Los catalanes tienen con Polònia y el más reciente Zona Franca la indispensable aportación burlesca de su realidad con sketches que traspasan barreras aún no superadas en el Estado. Inquisidores de EH Bildu han protestado con brío por algunas bromas vertidas en el espacio sarcástico Akelarre que presentan Valeria Ros y Pablo Ibarburu. Con esa mentalidad puritana la izquierda abertzale hubiera abortado Vaya semanita; pero algo hemos avanzado desde que ETA voló la sede de la radiotelevisión vasca en 2008.

Las nuevas prioridades de ETB son el entretenimiento y la participación, además de consolidar el liderazgo informativo por su alto valor de contrapeso democrático frente a los poderosos grupos mediáticos locales y estatales. Ha estrenado Te falta un Teleberri, un curioso programa de quince minutos, de lunes a viernes, adosado al Teleberri de noche, en el que la cámara se sitúa en el hogar de varias familias vascas que comentan las noticias, ¡excluida la actualidad política! Con la espontaneidad y el marco de la opinión limitados se cae en el peor de los defectos, la autocensura, drama de nuestra sociedad tan correcta y contradictoria. Por eso a este espacio le queda un Teleberri.

JOSÉ RAMÓN BLÁZQUEZ

Justicia en las pantallas

Las historias más tristes son las que tratan de injusticias contra las que solo queda la venganza de la restitución pública de la inocencia, como en El Conde de Montecristo. El expresidente de FC Barcelona, Sandro Rosell, contó la suya a Risto Mejide en una impresionante entrevista en Viajando con Chester. De cómo en 2017 y en el contexto de la represión en Catalunya le crucificaron con 645 días de prisión provisional por un delito fiscal del que después salió absuelto. Según relató, de esta fechoría fueron causantes la jueza Lamela, a la que prometieron elevar al Tribunal Supremo, como así se cumplió; el policía Villarejo, oficial mayor de las cloacas del Estado, y una servil maquinaria mediática para encubrir sus miserias. A Rosell le ofrece el Ministerio de Justicia una humillante compensación de ¡27 euros por día de cárcel! Tendría motivo el empresario para encarnarse en Edmond Dantès y tomarse su desquite; pero en estos tiempos -menos románticos que los de Alejandro Dumas- solo puede apelar a los tribunales europeos y confiar que el karma haga su trabajo con unos y otros.
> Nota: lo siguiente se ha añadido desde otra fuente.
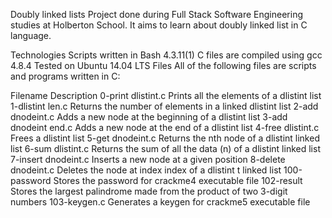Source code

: Doubly linked lists
Project done during Full Stack Software Engineering studies at Holberton School. It aims to learn about doubly linked list in C language.

Technologies
Scripts written in Bash 4.3.11(1)
C files are compiled using gcc 4.8.4
Tested on Ubuntu 14.04 LTS
Files
All of the following files are scripts and programs written in C:

Filename	Description
0-print dlistint.c	Prints all the elements of a dlistint list
1-dlistint len.c	Returns the number of elements in a linked dlistint list
2-add dnodeint.c	Adds a new node at the beginning of a dlistint list
3-add dnodeint end.c	Adds a new node at the end of a dlistint list
4-free dlistint.c	Frees a dlistint list
5-get dnodeint.c	Returns the nth node of a dlistint linked list
6-sum dlistint.c	Returns the sum of all the data (n) of a dlistint linked list
7-insert dnodeint.c	Inserts a new node at a given position
8-delete dnodeint.c	Deletes the node at index index of a dlistint t linked list
100-password	Stores the password for crackme4 executable file
102-result	Stores the largest palindrome made from the product of two 3-digit numbers
103-keygen.c	Generates a keygen for crackme5 executable file
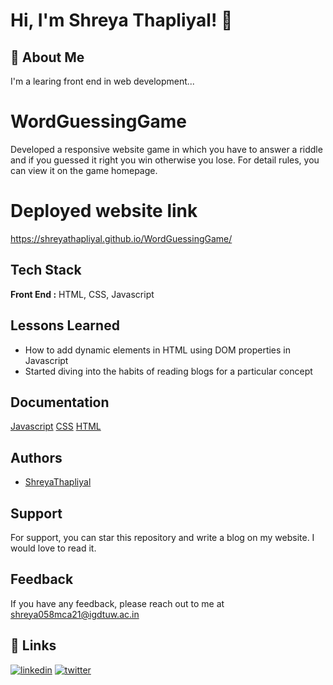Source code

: # Hi, I'm Shreya Thapliyal! 👋

## 🚀 About Me
I'm a learing front end in web development...

# WordGuessingGame
Developed a responsive website game in which you have to answer a riddle and if you guessed it right you win otherwise you lose. For detail rules, you can view it on the game homepage.

# Deployed website link
https://shreyathapliyal.github.io/WordGuessingGame/

## Tech Stack

**Front End :** HTML, CSS, Javascript

## Lessons Learned

- How to add dynamic elements in HTML using DOM properties in Javascript
- Started diving into the habits of reading blogs for a particular concept


## Documentation

[Javascript](https://developer.mozilla.org/en-US/docs/Web/JavaScript)
[CSS](https://developer.mozilla.org/en-US/docs/Web/CSS)
[HTML](https://developer.mozilla.org/en-US/docs/Web/HTML)


## Authors

- [ShreyaThapliyal](https://www.github.com/ShreyaThapliyal)


## Support

For support, you can star this repository and write a blog on my website. I would love to read it.

## Feedback

If you have any feedback, please reach out to me at shreya058mca21@igdtuw.ac.in

## 🔗 Links
[![linkedin](https://img.shields.io/badge/linkedin-0A66C2?style=for-the-badge&logo=linkedin&logoColor=white)](https://www.linkedin.com/shreyathapliyal)
[![twitter](https://img.shields.io/badge/twitter-1DA1F2?style=for-the-badge&logo=twitter&logoColor=white)](https://twitter.com/ShreyaTh_09)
No menos cruel es la historia de los McCann, a quienes en 2007 arrebataron a su hija Madeleine, de tres años, en el Algarve. La noticia dio la vuelta al mundo y durante meses se acusó a Kate y Gerry de encubrir la muerte accidental de la niña. Otro policía corrupto (un Torrente portugués), una justicia chapucera y la prensa más negra que amarilla montaron aquella infamia. Ahora un documental de HBO Max relata que el secuestrador -y probable asesino de la cría- es un alemán sociópata, pedófilo y depredador sexual a quien aún no han procesado. ¿Dónde se esconde la gentuza que señaló a los McCann? Recuerdo que se les vituperaba en las tertulias vespertinas de ETB2. Que la memoria televisada imparta la justicia que se negó a los inocentes.